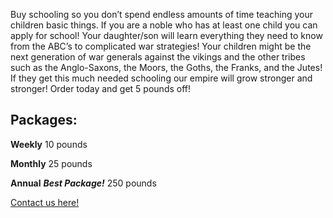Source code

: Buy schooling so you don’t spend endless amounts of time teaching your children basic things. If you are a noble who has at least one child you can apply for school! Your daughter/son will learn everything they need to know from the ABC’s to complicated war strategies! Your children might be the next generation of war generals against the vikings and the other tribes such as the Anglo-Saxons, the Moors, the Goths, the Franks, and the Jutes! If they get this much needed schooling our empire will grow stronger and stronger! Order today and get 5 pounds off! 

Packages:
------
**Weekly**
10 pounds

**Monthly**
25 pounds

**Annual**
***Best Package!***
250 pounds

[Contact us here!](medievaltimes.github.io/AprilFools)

..............................

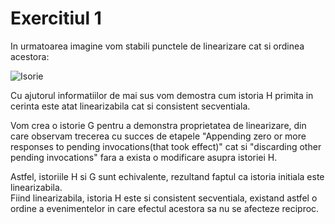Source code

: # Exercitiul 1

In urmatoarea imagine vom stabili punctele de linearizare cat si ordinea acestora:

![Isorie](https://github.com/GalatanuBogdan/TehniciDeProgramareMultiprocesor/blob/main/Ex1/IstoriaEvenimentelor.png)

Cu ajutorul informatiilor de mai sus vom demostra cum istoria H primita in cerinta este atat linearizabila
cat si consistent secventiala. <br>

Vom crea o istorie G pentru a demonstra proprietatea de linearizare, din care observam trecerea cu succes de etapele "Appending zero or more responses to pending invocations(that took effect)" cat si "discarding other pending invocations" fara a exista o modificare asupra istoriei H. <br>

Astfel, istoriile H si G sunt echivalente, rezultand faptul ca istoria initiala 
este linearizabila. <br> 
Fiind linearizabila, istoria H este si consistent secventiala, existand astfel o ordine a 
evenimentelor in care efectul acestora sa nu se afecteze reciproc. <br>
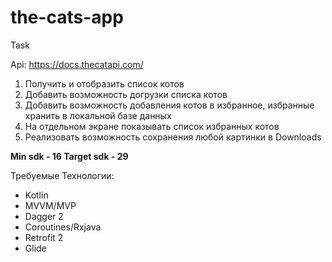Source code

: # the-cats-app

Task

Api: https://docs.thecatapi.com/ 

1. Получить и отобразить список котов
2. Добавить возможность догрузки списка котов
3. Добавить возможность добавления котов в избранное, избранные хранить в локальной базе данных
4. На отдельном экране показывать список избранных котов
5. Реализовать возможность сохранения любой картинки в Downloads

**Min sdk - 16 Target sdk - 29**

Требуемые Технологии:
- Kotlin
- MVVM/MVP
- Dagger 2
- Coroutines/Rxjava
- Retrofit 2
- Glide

..............................

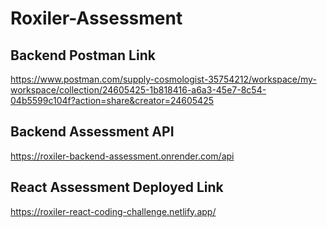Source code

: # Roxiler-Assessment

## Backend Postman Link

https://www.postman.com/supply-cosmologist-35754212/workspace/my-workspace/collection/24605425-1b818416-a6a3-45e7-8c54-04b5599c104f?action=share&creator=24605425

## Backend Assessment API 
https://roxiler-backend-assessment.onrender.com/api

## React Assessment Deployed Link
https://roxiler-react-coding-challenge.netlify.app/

..............................

#### Task brief
Take the lines above from the one containing "## Backend Assessment API" to the one containing "https://roxiler-react-coding-challenge.netlify.app/" and retype them exactly, both ends included, with nothing added.

#### Result
## Backend Assessment API 
https://roxiler-backend-assessment.onrender.com/api

## React Assessment Deployed Link
https://roxiler-react-coding-challenge.netlify.app/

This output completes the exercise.